══ Records to process ══

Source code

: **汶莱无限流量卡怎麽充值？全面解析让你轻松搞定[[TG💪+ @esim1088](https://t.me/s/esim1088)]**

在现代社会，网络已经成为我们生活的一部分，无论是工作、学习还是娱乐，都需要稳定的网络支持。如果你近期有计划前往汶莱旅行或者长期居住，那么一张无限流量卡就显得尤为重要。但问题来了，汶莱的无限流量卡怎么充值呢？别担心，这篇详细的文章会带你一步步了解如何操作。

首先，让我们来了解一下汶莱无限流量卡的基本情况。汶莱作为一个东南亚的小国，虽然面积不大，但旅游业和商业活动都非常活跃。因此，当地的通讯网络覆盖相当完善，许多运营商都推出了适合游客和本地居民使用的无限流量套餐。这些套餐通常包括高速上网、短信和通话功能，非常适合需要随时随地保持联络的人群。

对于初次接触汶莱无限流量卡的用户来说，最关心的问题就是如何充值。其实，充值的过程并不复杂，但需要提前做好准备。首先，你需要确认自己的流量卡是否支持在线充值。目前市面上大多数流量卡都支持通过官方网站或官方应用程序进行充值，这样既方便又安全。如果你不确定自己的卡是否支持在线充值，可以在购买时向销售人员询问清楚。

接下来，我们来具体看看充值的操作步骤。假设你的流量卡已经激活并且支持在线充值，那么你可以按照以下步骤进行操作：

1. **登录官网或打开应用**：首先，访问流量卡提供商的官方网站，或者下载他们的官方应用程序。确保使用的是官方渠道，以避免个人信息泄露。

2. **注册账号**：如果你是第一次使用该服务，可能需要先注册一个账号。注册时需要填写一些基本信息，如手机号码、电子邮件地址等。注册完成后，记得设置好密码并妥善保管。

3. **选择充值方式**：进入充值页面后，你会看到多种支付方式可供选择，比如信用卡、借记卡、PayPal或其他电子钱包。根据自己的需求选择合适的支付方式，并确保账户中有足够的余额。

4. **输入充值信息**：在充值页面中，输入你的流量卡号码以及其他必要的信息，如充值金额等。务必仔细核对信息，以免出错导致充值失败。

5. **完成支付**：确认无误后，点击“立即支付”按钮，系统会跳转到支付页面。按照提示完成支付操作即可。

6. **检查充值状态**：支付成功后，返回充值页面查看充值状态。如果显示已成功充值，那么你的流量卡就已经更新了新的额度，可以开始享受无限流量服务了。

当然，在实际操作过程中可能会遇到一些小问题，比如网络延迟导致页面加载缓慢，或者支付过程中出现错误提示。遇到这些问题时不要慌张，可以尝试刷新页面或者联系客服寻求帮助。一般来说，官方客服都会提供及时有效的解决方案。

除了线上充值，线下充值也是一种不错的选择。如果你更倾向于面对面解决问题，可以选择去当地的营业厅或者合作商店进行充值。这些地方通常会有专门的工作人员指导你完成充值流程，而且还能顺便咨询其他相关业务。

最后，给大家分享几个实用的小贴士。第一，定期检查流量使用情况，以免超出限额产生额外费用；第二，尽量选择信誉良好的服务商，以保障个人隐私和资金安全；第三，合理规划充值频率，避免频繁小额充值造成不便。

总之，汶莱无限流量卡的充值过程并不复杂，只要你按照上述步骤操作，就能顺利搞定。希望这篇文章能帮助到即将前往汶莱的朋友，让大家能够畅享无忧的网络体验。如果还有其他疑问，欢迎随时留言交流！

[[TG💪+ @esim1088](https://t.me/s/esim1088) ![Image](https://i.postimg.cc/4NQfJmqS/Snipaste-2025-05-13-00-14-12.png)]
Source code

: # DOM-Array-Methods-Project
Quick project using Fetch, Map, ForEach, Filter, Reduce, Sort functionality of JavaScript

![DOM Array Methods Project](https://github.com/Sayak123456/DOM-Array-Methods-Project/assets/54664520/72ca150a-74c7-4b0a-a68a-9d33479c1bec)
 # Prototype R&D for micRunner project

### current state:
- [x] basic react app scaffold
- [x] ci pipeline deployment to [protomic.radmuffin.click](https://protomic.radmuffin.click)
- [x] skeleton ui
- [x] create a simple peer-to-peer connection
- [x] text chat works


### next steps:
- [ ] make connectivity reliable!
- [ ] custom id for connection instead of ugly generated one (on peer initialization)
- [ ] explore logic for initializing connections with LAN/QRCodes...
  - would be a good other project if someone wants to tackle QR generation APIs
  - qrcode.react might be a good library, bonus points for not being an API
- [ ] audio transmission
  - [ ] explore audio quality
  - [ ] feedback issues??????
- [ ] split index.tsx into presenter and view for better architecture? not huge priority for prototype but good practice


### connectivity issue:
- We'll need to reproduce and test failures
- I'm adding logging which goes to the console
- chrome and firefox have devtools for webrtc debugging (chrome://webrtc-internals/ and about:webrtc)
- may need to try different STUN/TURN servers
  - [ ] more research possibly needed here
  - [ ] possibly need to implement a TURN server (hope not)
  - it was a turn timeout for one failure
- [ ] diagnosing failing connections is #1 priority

═══

Directions - Using the entries above, give back exactly the line containing "1. **登录官网或打开应用", the line containing "3. **选择充值方式**：", and every line between them, and nothing else.

Task solution -
1. **登录官网或打开应用**：首先，访问流量卡提供商的官方网站，或者下载他们的官方应用程序。确保使用的是官方渠道，以避免个人信息泄露。

2. **注册账号**：如果你是第一次使用该服务，可能需要先注册一个账号。注册时需要填写一些基本信息，如手机号码、电子邮件地址等。注册完成后，记得设置好密码并妥善保管。

3. **选择充值方式**：进入充值页面后，你会看到多种支付方式可供选择，比如信用卡、借记卡、PayPal或其他电子钱包。根据自己的需求选择合适的支付方式，并确保账户中有足够的余额。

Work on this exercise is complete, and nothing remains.